The poll, the results of which were first released to The Hill, surveyed voters in 13 congressional districts presently represented by Republicans. These districts were chosen because they are considered vulnerable swing districts that could potentially elect Democrats in the 2018 elections. They are characterized as swing districts because, while they are represented by Republican members of Congress, a majority of voters in each of these districts voted for Hillary Clinton for president over Donald Trump in the 2016 presidential elections.
Thus, the purpose of the poll consisted of seeing how voters in these districts felt about funding for Planned Parenthood and Obamacare, as well as to determine how much of an influence these factors could have on who they vote for in the 2018 midterm elections.
Indeed, the poll resulted in some striking findings. As reported in The Hill, It revealed that 59 percent of voters in the 13 districts described above oppose defunding Planned Parenthood, while only 35 percent support it. Meanwhile, 53 percent of voters in these districts support Obamacare, and 36 oppose it. And only 31 percent of voters support the AHCA, while 55 percent oppose it.
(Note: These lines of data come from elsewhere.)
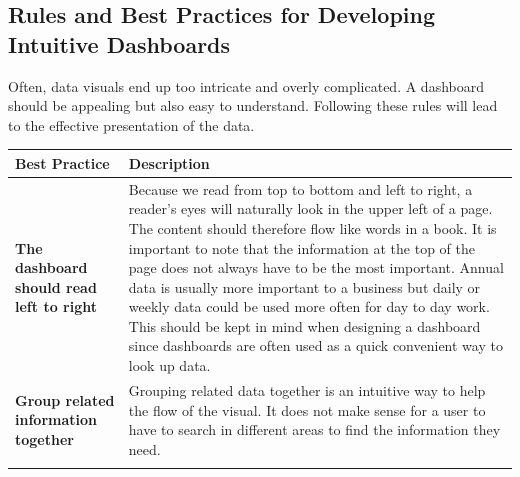 \documentclass[]{book}
\theoremstyle{definition}
\theoremstyle{definition}
\theoremstyle{definition}
\theoremstyle{remark}
\begin{document}
\subsection{Rules and Best Practices for Developing Intuitive
Dashboards}\label{rules-and-best-practices-for-developing-intuitive-dashboards}

Often, data visuals end up too intricate and overly complicated. A
dashboard should be appealing but also easy to understand. Following
these rules will lead to the effective presentation of the data.

\begin{longtable}[]{@{}ll@{}}
\toprule
\begin{minipage}[b]{0.17\columnwidth}\raggedright\strut
Best Practice\strut
\end{minipage} & \begin{minipage}[b]{0.72\columnwidth}\raggedright\strut
Description\strut
\end{minipage}\tabularnewline
\midrule
\endhead
\begin{minipage}[t]{0.17\columnwidth}\raggedright\strut
\textbf{The dashboard should read left to right}\strut
\end{minipage} & \begin{minipage}[t]{0.72\columnwidth}\raggedright\strut
Because we read from top to bottom and left to right, a reader's eyes
will naturally look in the upper left of a page. The content should
therefore flow like words in a book. It is important to note that the
information at the top of the page does not always have to be the most
important. Annual data is usually more important to a business but daily
or weekly data could be used more often for day to day work. This should
be kept in mind when designing a dashboard since dashboards are often
used as a quick convenient way to look up data.\strut
\end{minipage}\tabularnewline
\begin{minipage}[t]{0.17\columnwidth}\raggedright\strut
\textbf{Group related information together}\strut
\end{minipage} & \begin{minipage}[t]{0.72\columnwidth}\raggedright\strut
Grouping related data together is an intuitive way to help the flow of
the visual. It does not make sense for a user to have to search in
different areas to find the information they need.\strut
\end{minipage}\tabularnewline
\begin{minipage}[t]{0.17\columnwidth}\raggedright\strut

\end{minipage}
\end{longtable}
\end{document}
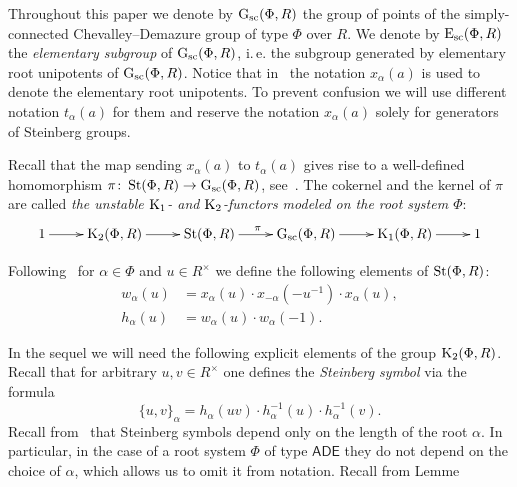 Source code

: Throughout this paper we denote by $\operatorname{G}_\mathrm{sc}(\Phi, R)$ the group of points of the simply-connected Chevalley--Demazure group of type $\Phi$ over $R$.
We denote by $\operatorname{E}_\mathrm{sc}(\Phi, R)$ the \textit{elementary subgroup} of $\operatorname{G}_\mathrm{sc}(\Phi, R)$, i.\,e. the subgroup generated by elementary root unipotents of $\operatorname{G}_\mathrm{sc}(\Phi, R)$.
Notice that in~\cite{VP, Vav09} the notation $x_\alpha(a)$ is used to denote the elementary root unipotents.
To prevent confusion we will use different notation $t_\alpha(a)$ for them and reserve the notation $x_\alpha(a)$ solely for generators of Steinberg groups.

Recall that the map sending $x_\alpha(a)$ to $t_\alpha(a)$ gives rise to a well-defined homomorphism $\pi \colon \operatorname{St}(\Phi, R) \to \operatorname{G}_\mathrm{sc}(\Phi, R)$, see~\cite[\S~1A]{St78}.
The cokernel and the kernel of $\pi$ are called \textit{the unstable $\operatorname{K}_1$- and $\operatorname{K}_2$-functors modeled on the root system $\Phi$}:
\begin{equation} \label{eq:K1-K2-sequence}
  \xymatrix{ 1 \ar[r] & \K_2(\Phi, R) \ar[r] & \St(\Phi, R) \ar[r]^{\pi} & \Gsc(\Phi, R) \ar[r] & \K_1(\Phi, R) \ar[r] & 1}
\end{equation}

Following~\cite{Ma69} for $\alpha\in\Phi$ and $u \in R^\times$ we define the following elements of $\operatorname{St}(\Phi, R)$:
\begin{align*} w_\alpha(u) & =  x_\alpha(u) \cdot x_{-\alpha}(-u^{-1}) \cdot x_\alpha(u), \\
               h_\alpha(u) & =  w_\alpha(u) \cdot w_\alpha(-1).  \end{align*}

In the sequel we will need the following explicit elements of the group $\operatorname{K}_2(\Phi, R)$.
Recall that for arbitrary $u, v \in R^\times$ one defines the \textit{Steinberg symbol} via the formula
\begin{equation} \label{eq:steinberg} \{ u, v \}_\alpha = h_\alpha(uv) \cdot h_\alpha^{-1}(u) \cdot h_\alpha^{-1}(v). \end{equation}
Recall from~\cite{Ma69} that Steinberg symbols depend only on the length of the root $\alpha$.
In particular, in the case of a root system $\Phi$ of type $\mathsf{ADE}$ they do not depend on the choice of $\alpha$, which allows us to omit it from notation.
Recall from Lemme

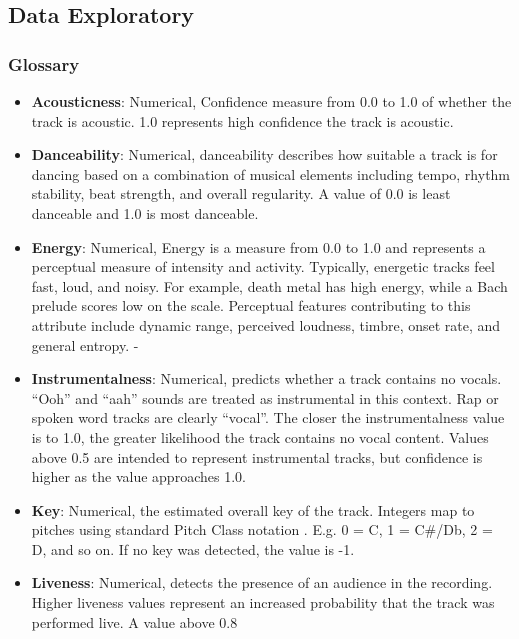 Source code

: \documentclass[
]{article}
\providecommand{\tightlist}{%
  \setlength{\itemsep}{0pt}\setlength{\parskip}{0pt}}
\begin{document}
\hypertarget{data-exploratory}{%
\subsection{Data Exploratory}\label{data-exploratory}}

\hypertarget{glossary}{%
\subsubsection{Glossary}\label{glossary}}

\begin{itemize}
\tightlist
\item
  \textbf{Acousticness}: Numerical, Confidence measure from 0.0 to 1.0
  of whether the track is acoustic. 1.0 represents high confidence the
  track is acoustic.
\item
  \textbf{Danceability}: Numerical, danceability describes how suitable
  a track is for dancing based on a combination of musical elements
  including tempo, rhythm stability, beat strength, and overall
  regularity. A value of 0.0 is least danceable and 1.0 is most
  danceable.
\item
  \textbf{Energy}: Numerical, Energy is a measure from 0.0 to 1.0 and
  represents a perceptual measure of intensity and activity. Typically,
  energetic tracks feel fast, loud, and noisy. For example, death metal
  has high energy, while a Bach prelude scores low on the scale.
  Perceptual features contributing to this attribute include dynamic
  range, perceived loudness, timbre, onset rate, and general entropy. -
\item
  \textbf{Instrumentalness}: Numerical, predicts whether a track
  contains no vocals. ``Ooh'' and ``aah'' sounds are treated as
  instrumental in this context. Rap or spoken word tracks are clearly
  ``vocal''. The closer the instrumentalness value is to 1.0, the
  greater likelihood the track contains no vocal content. Values above
  0.5 are intended to represent instrumental tracks, but confidence is
  higher as the value approaches 1.0.
\item
  \textbf{Key}: Numerical, the estimated overall key of the track.
  Integers map to pitches using standard Pitch Class notation . E.g. 0 =
  C, 1 = C\#/Db, 2 = D, and so on. If no key was detected, the value is
  -1.
\item
  \textbf{Liveness}: Numerical, detects the presence of an audience in
  the recording. Higher liveness values represent an increased
  probability that the track was performed live. A value above 0.8

\end{itemize}
\end{document}
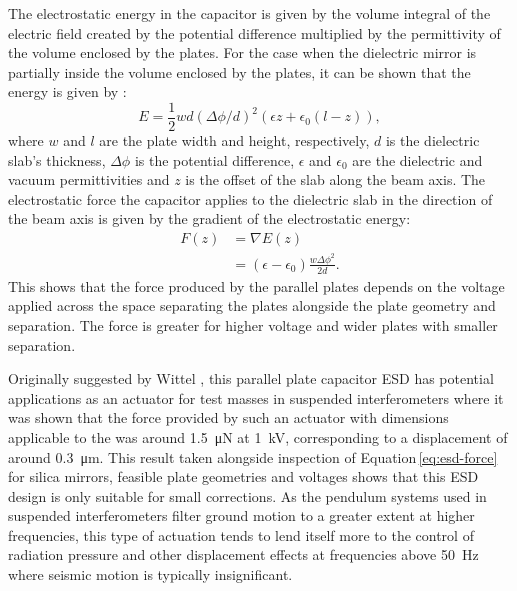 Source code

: The electrostatic energy in the capacitor is given by the volume integral of the electric field created by the potential difference multiplied by the permittivity of the volume enclosed by the plates. For the case when the dielectric mirror is partially inside the volume enclosed by the plates, it can be shown that the energy is given by \cite{Margulies1984}:
\begin{equation}
  E = \frac{1}{2} w d \left( \Delta \phi / d \right)^2 \left( \epsilon z + \epsilon_0 \left( l - z \right) \right),
\end{equation}
where $w$ and $l$ are the plate width and height, respectively, $d$ is the dielectric slab's thickness, $\Delta \phi$ is the potential difference, $\epsilon$ and $\epsilon_0$ are the dielectric and vacuum permittivities and $z$ is the offset of the slab along the beam axis. The electrostatic force the capacitor applies to the dielectric slab in the direction of the beam axis is given by the gradient of the electrostatic energy:
\begin{equation}
  \label{eq:esd-force}
  \begin{split}
    F \left( z \right) &= \nabla E \left( z \right) \\
                       &= \left( \epsilon - \epsilon_0 \right) \frac{w \Delta \phi^2}{2 d}.
  \end{split}
\end{equation}
This shows that the force produced by the parallel plates depends on the voltage applied across the space separating the plates alongside the plate geometry and separation. The force is greater for higher voltage and wider plates with smaller separation.

Originally suggested by Wittel \etal{} \cite{Wittel2015}, this parallel plate capacitor \gls{ESD} has potential applications as an actuator for test masses in suspended interferometers where it was shown that the force provided by such an actuator with dimensions applicable to the \AEIPROTOTYPE{} was around \SI{1.5}{\micro\newton} at \SI{1}{\kilo\volt}, corresponding to a displacement of around \SI{0.3}{\micro\meter}. This result taken alongside inspection of Equation\,\ref{eq:esd-force} for silica mirrors, feasible plate geometries and voltages shows that this \gls{ESD} design is only suitable for small corrections. As the pendulum systems used in suspended interferometers filter ground motion to a greater extent at higher frequencies, this type of actuation tends to lend itself more to the control of radiation pressure and other displacement effects at frequencies above \SI{50}{\hertz} where seismic motion is typically insignificant.

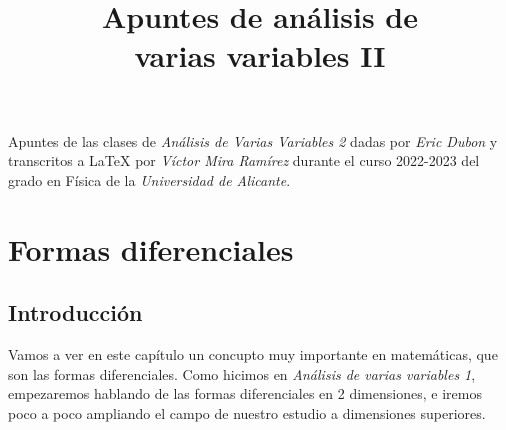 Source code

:\documentclass{report}
\title{\Huge{Apuntes de análisis de\\ varias variables II}}
\author{}
\date{\number\year}
\begin{document}
\maketitle
\clearpage
\noindent Apuntes de las clases de \textit{Análisis de Varias Variables 2} dadas por \textit{Eric Dubon} y transcritos a \LaTeX
\hspace{0cm} por \textit{Víctor Mira Ramírez} durante el curso 2022-2023 del grado en Física de la \textit{Universidad de Alicante}.
\pagebreak
\tableofcontents
\pagebreak

\chapter{Formas diferenciales}
  \section*{Introducción}
    \noindent Vamos a ver en este capítulo un concupto muy importante en matemáticas, que son las formas diferenciales. Como hicimos en \textit{Análisis de varias variables 1}, empezaremos hablando de las formas diferenciales en 2 dimensiones, e iremos poco a poco ampliando el campo de nuestro estudio a dimensiones superiores.
\end{document}
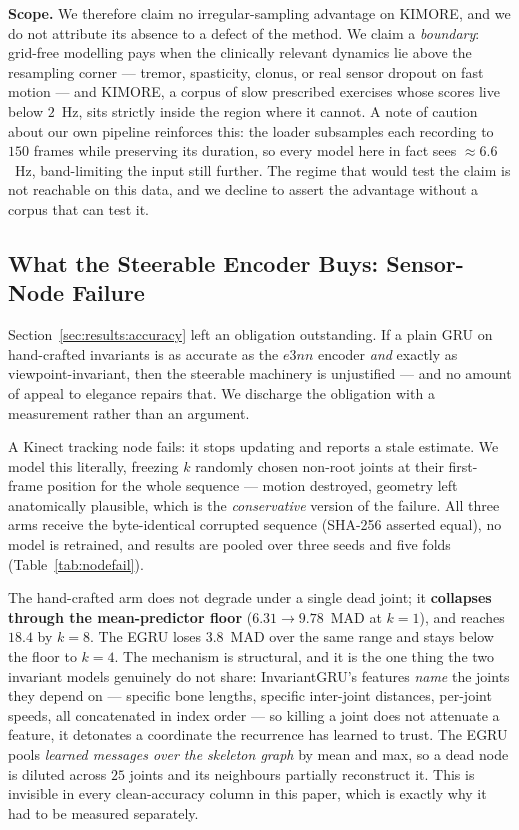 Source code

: \textbf{Scope.} We therefore claim no irregular-sampling advantage on KIMORE, and we do not attribute
its absence to a defect of the method. We claim a \emph{boundary}: grid-free modelling pays when the
clinically relevant dynamics lie above the resampling corner --- tremor, spasticity, clonus, or real
sensor dropout on fast motion --- and KIMORE, a corpus of slow prescribed exercises whose scores live
below $2$~Hz, sits strictly inside the region where it cannot. A note of caution about our own
pipeline reinforces this: the loader subsamples each recording to $150$ frames while preserving its
duration, so every model here in fact sees $\approx\!6.6$~Hz, band-limiting the input still further.
The regime that would test the claim is not reachable on this data, and we decline to assert the
advantage without a corpus that can test it.

\subsection{What the Steerable Encoder Buys: Sensor-Node Failure}
\label{sec:results:nodefail}

Section~\ref{sec:results:accuracy} left an obligation outstanding. If a plain GRU on hand-crafted
invariants is as accurate as the $e3nn$ encoder \emph{and} exactly as viewpoint-invariant, then the
steerable machinery is unjustified --- and no amount of appeal to elegance repairs that. We discharge
the obligation with a measurement rather than an argument.

A Kinect tracking node fails: it stops updating and reports a stale estimate. We model this
literally, freezing $k$ randomly chosen non-root joints at their first-frame position for the whole
sequence --- motion destroyed, geometry left anatomically plausible, which is the \emph{conservative}
version of the failure. All three arms receive the byte-identical corrupted sequence (SHA-256 asserted
equal), no model is retrained, and results are pooled over three seeds and five folds
(Table~\ref{tab:nodefail}).

The hand-crafted arm does not degrade under a single dead joint; it \textbf{collapses through the
mean-predictor floor} ($6.31\!\to\!9.78$~MAD at $k=1$), and reaches $18.4$ by $k=8$. The EGRU loses
$3.8$~MAD over the same range and stays below the floor to $k=4$. The mechanism is structural, and it
is the one thing the two invariant models genuinely do not share: InvariantGRU's features
\emph{name} the joints they depend on --- specific bone lengths, specific inter-joint distances,
per-joint speeds, all concatenated in index order --- so killing a joint does not attenuate a feature,
it detonates a coordinate the recurrence has learned to trust. The EGRU pools \emph{learned messages
over the skeleton graph} by mean and max, so a dead node is diluted across $25$ joints and its
neighbours partially reconstruct it. This is invisible in every clean-accuracy column in this paper,
which is exactly why it had to be measured separately.

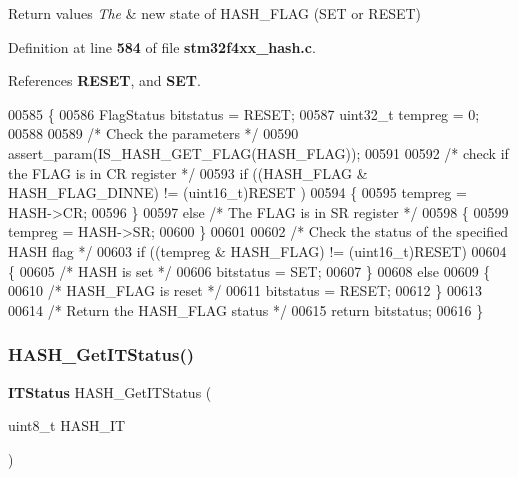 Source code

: \begin{DoxyRetVals}{Return values}
{\em The} & new state of H\+A\+S\+H\+\_\+\+F\+L\+AG (S\+ET or R\+E\+S\+ET) \\
\hline
\end{DoxyRetVals}


Definition at line \textbf{ 584} of file \textbf{ stm32f4xx\+\_\+hash.\+c}.



References \textbf{ R\+E\+S\+ET}, and \textbf{ S\+ET}.


\begin{DoxyCode}
00585 \{
00586   FlagStatus bitstatus = RESET;
00587   uint32\_t tempreg = 0;
00588 
00589   \textcolor{comment}{/* Check the parameters */}
00590   assert_param(IS_HASH_GET_FLAG(HASH\_FLAG));
00591 
00592   \textcolor{comment}{/* check if the FLAG is in CR register */}
00593   \textcolor{keywordflow}{if} ((HASH\_FLAG & HASH_FLAG_DINNE) != (uint16\_t)RESET ) 
00594   \{
00595     tempreg = HASH->CR;
00596   \}
00597   \textcolor{keywordflow}{else} \textcolor{comment}{/* The FLAG is in SR register */}
00598   \{
00599     tempreg = HASH->SR;
00600   \}
00601 
00602   \textcolor{comment}{/* Check the status of the specified HASH flag */}
00603   \textcolor{keywordflow}{if} ((tempreg & HASH\_FLAG) != (uint16\_t)RESET)
00604   \{
00605     \textcolor{comment}{/* HASH is set */}
00606     bitstatus = SET;
00607   \}
00608   \textcolor{keywordflow}{else}
00609   \{
00610     \textcolor{comment}{/* HASH\_FLAG is reset */}
00611     bitstatus = RESET;
00612   \}
00613 
00614   \textcolor{comment}{/* Return the HASH\_FLAG status */}
00615   \textcolor{keywordflow}{return}  bitstatus;
00616 \}
\end{DoxyCode}
\mbox{\label{group__HASH__Group5_ga49a9d1ad196112cd3614b8c428a4c4cf}} 
\subsubsection{H\+A\+S\+H\+\_\+\+Get\+I\+T\+Status()}
{\footnotesize\ttfamily \textbf{ I\+T\+Status} H\+A\+S\+H\+\_\+\+Get\+I\+T\+Status (\begin{DoxyParamCaption}\item[{uint8\+\_\+t}]{H\+A\+S\+H\+\_\+\+IT }\end{DoxyParamCaption})}



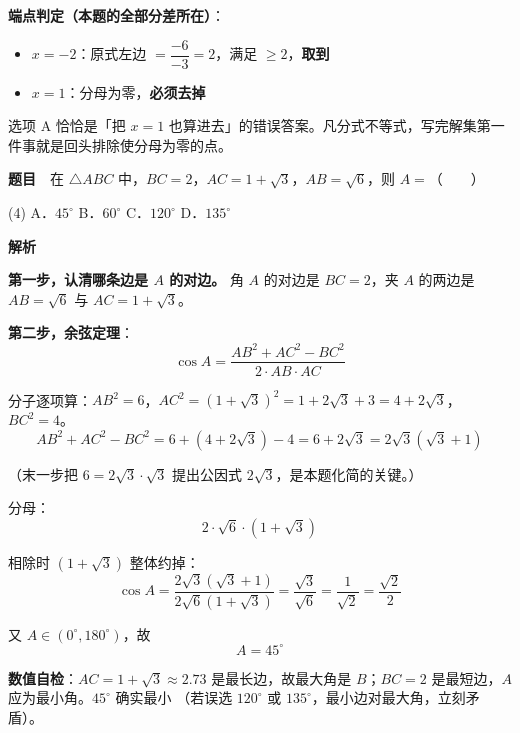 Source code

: 
\begin{gktip}
\textbf{端点判定（本题的全部分差所在）}：
\begin{itemize}
\item $x=-2$：原式左边 $=\dfrac{-6}{-3}=2$，满足 $\ge2$，\textbf{取到} 
\item $x=1$：分母为零，\textbf{必须去掉} 
\end{itemize}

选项 A 恰恰是「把 $x=1$ 也算进去」的错误答案。凡分式不等式，写完解集第一件事就是回头排除使分母为零的点。
\end{gktip}

\par\medskip


\textbf{题目}　在 $\triangle ABC$ 中，$BC=2$，$AC=1+\sqrt3$，$AB=\sqrt6$，则 $A=$（　　）

\begin{gkopts}(4)
\task A．$45^\circ$
\task B．$60^\circ$
\task C．$120^\circ$
\task D．$135^\circ$
\end{gkopts}

\textbf{解析}

\textbf{第一步，认清哪条边是 $A$ 的对边。} 角 $A$ 的对边是 $BC=2$，夹 $A$ 的两边是 $AB=\sqrt6$ 与 $AC=1+\sqrt3$。

\textbf{第二步，余弦定理}：
\[\cos A=\frac{AB^2+AC^2-BC^2}{2\cdot AB\cdot AC}\]

分子逐项算：$AB^2=6$，$AC^2=\left(1+\sqrt3\right)^2=1+2\sqrt3+3=4+2\sqrt3$，$BC^2=4$。
\[AB^2+AC^2-BC^2=6+\left(4+2\sqrt3\right)-4=6+2\sqrt3=2\sqrt3\left(\sqrt3+1\right)\]

（末一步把 $6=2\sqrt3\cdot\sqrt3$ 提出公因式 $2\sqrt3$，是本题化简的关键。）

分母：
\[2\cdot\sqrt6\cdot\left(1+\sqrt3\right)\]

相除时 $\left(1+\sqrt3\right)$ 整体约掉：
\[\cos A=\frac{2\sqrt3\left(\sqrt3+1\right)}{2\sqrt6\left(1+\sqrt3\right)}=\frac{\sqrt3}{\sqrt6}=\frac1{\sqrt2}=\frac{\sqrt2}{2}\]

又 $A\in(0^\circ,180^\circ)$，故
\[A=45^\circ\]


\begin{gktip}
\textbf{数值自检}：$AC=1+\sqrt3\approx2.73$ 是最长边，故最大角是 $B$；$BC=2$ 是最短边，$A$ 应为最小角。$45^\circ$ 确实最小 （若误选 $120^\circ$ 或 $135^\circ$，最小边对最大角，立刻矛盾）。
\end{gktip}

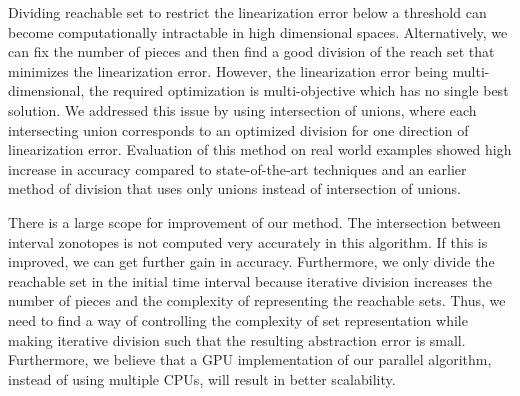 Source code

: Dividing reachable set to restrict the linearization error below a
threshold can become computationally intractable in high dimensional
spaces.  Alternatively, we can fix the number of pieces and then find
a good division of the reach set that minimizes the linearization
error.  However, the linearization error being multi-dimensional, the
required optimization is multi-objective which has no single best
solution.  We addressed this issue by using intersection of unions,
where each intersecting union corresponds to an optimized division for
one direction of linearization error.  Evaluation of this method on
real world examples showed high increase in accuracy compared to
state-of-the-art techniques and an earlier method of division that uses only unions instead of intersection of unions.

There is a large scope for improvement of our method.  The
intersection between interval zonotopes is not computed very
accurately in this algorithm.  If this is improved, we can get
further gain in accuracy.  Furthermore, we only divide the
reachable set in the initial time interval because iterative division
increases the number of pieces and the complexity of representing the
reachable sets.  Thus, we need to find a way of controlling the
complexity of set representation while making iterative division such
that the resulting abstraction error is small.  Furthermore, we
believe that a GPU implementation of our parallel algorithm,
instead of using multiple CPUs, will result in better scalability.

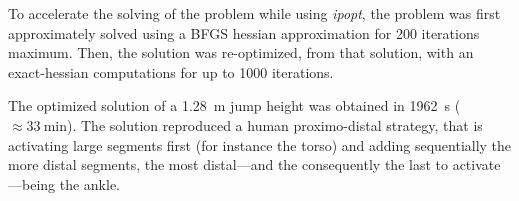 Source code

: To accelerate the solving of the problem while using \emph{ipopt}, the problem was first approximately solved using a BFGS hessian approximation for 200 iterations maximum.
Then, the solution was re-optimized, from that solution, with an exact-hessian computations for up to 1000 iterations.

The optimized solution of a \SI{1.28}{\meter} jump height was obtained in \SI{1962}{\second} ($\approx\SI{33}{\minute}$).
The solution reproduced a human proximo-distal strategy, that is activating large segments first (for instance the torso) and adding sequentially the more distal segments, the most distal---and the consequently the last to activate---being the ankle.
Evidently, voters in these swing districts seem to have fairly strong opinions on funding for Planned Parenthood and the continuation of Obamacare, both of which conflict with their Republican representatives' stances. Additionally, the poll also indicated that voter beliefs about Planned Parenthood could directly affect how they choose to vote in the 2018 midterm elections. For example, 54 percent of the voters surveyed said they are less likely to vote for their GOP congressman if they vote to defund Planned Parenthood, while only 30 percent who said they would be more likely to support them.
Thus, for Republicans, the potential upcoming vote on the revised AHCA, which includes provisions to defund Planned Parenthood, could strongly influence whether or not they are re-elected to their current Congressional seats, particularly in these swing districts. Public Policy Polling director Tom Jensen encapsulated this sentiment in a statement in The Hill, saying, "Voters in these districts like Planned Parenthood, they like the Affordable Care Act, and efforts to hurt those things will imperil the Republicans in these districts as they look toward reelection next year.”
Planned Parenthood's Action Fund plans to capitalize on the results of this poll by airing televisions ads in six of the 13 swing districts in hopes of securing wins for Democrats in there.
Overall, it is clear that funding for Planned Parenthood and health care are issues that very much resonate with voters, particularly those in the swing districts. Republicans could do well to pay attention to the desires of their voters and very carefully consider how they will proceed with the American Health Care Act and/or plans to defund Planned Parenthood.